Eles foram em silencio até o escritório, e quando chegaram lá Chuck fechou a porta. Blair se sentou em uma cadeira e Chuck foi até a grande janela que ficava de frente ao jardim.

– É verdade o que ela disse? — perguntou Chuck sem olhar nos olhos de Blair.

– Infelizmente, sim. — respondeu Blair. Ela fez uma pausa e pensou no que falar a seguir, realmente já estava mais calma. — Porém não muda nada. Você entendeu... Nada.

– Eu quero fazer o exame de DNA, Blair. — ele falou se virando pra ela — Eu vejo que ela é parecida comigo, meus olhos, meu sorriso. Mas eu acho melhor fazer o exame, até pra ela.

– Pirou? — Blair perguntou — Quando eu disse que nada vai mudar, é porque você vai seguir sua vida, sem nem lembrar que tem uma filha. Amanda é minha filha, e ninguém vai tira-la de mim. Nem você Bass.

– Mas se ela também for minha filha, o que ela afirma, e você também, eu tenho meus direitos!

– Você perdeu esses direitos quando você me largou naquele quarto de hotel a oito anos, ou então quando ignorou a carta que eu te enviei! Eu duvido que você sequer tenha chegado a abri-la! — Blair se levantou e quando viu já estava gritando

– Eu era só um garoto Blair! — ele devolveu no mesmo tom — e de que carta você tá falando? — ele perguntou num tom tão confuso, que Blair viu que ele realmente não sabia da carta.

– Você... Não recebeu a carta? — ela perguntou se aproximando dele.

– Nenhuma carta sua. — ele afirmou — Eu tinha acabado de ir pra Europa... E a maioria das cartas de desconhecidas são jogadas foras antes mesmo de serem abertas, pelas empregadas.

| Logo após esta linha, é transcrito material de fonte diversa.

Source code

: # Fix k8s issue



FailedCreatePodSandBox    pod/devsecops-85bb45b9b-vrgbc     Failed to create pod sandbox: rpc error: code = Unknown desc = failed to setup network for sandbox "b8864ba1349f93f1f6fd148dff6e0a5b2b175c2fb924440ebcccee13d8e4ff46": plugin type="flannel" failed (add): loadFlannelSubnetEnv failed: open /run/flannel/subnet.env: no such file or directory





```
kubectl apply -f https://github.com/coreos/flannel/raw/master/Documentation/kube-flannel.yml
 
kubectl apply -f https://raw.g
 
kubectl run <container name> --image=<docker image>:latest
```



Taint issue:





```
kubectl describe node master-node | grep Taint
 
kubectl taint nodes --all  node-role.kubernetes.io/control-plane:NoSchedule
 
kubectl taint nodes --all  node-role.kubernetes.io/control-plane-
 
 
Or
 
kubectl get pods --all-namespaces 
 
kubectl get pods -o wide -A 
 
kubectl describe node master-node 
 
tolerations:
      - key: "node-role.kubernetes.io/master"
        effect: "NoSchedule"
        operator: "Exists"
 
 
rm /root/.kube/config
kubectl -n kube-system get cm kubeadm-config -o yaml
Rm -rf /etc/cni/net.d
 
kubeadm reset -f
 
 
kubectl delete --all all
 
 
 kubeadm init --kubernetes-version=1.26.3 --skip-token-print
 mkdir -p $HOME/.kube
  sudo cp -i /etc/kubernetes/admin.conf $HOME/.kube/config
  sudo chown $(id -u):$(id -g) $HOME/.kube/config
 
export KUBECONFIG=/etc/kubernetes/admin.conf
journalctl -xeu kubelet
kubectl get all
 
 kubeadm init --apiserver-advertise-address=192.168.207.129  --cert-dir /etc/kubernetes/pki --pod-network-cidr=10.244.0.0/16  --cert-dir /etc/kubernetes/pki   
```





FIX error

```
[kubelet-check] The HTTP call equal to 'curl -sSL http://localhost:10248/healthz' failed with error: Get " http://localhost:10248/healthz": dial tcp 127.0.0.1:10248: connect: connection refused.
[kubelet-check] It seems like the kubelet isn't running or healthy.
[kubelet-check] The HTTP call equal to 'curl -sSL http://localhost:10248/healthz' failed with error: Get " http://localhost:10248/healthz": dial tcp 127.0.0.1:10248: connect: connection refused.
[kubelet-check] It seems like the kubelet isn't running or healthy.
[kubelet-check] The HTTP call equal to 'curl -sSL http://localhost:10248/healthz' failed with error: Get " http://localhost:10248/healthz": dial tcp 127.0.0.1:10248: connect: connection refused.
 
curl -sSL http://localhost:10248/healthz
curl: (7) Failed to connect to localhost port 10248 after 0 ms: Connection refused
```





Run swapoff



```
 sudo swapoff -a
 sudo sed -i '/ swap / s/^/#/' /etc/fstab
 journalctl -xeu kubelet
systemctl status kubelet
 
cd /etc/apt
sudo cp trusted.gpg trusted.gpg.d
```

Eu sei que não é algo muito agradável, mas são ordens de meu pai.

– Não importa... — Blair se recuperou do choque — Fazem oito anos, Amanda tem sete. Ela não pode ter sua vida jogada de cabeça pra baixo.

– Você não nota que ela que me procurou? — perguntou Chuck.

– Ela tem a mim, e isso basta, ela não precisa de um pai. A família dela somos eu, mamãe, papai, Serena, Nate e até mesmo o Dan e a Jenny. São essas as pessoas que se importam com ela, e que sempre estiveram ali. — Blair contou — Você só a deixaria confusa, um pai a essa altura... Não faz mais diferença.

– Ela quer ter um pai, e se eu for o pai dela, ela vai ter esse pai. Eu sou um homem Blair, não fujo as minhas responsabilidades.

– Ela não quer só um pai Chuck, ela quer uma família, quer que eu me case. É isso que ela quer. — respondeu.

– Pelo pouco que conheço dela, acho que você está subestimando sua filha. — ele respondeu.

Os dois se viraram para a porta e viram Amanda a abrir, ela estava com um sorriso nos lábios. E eles podiam ver a felicidade nos olhos da menina, ela realmente tinha conseguido o que tanto queria.

– Papai, mamãe... — Ela falou com um sorriso no rosto e foi correndo abraçar os dois.

A discussão tinha que ser deixada pra mais tarde.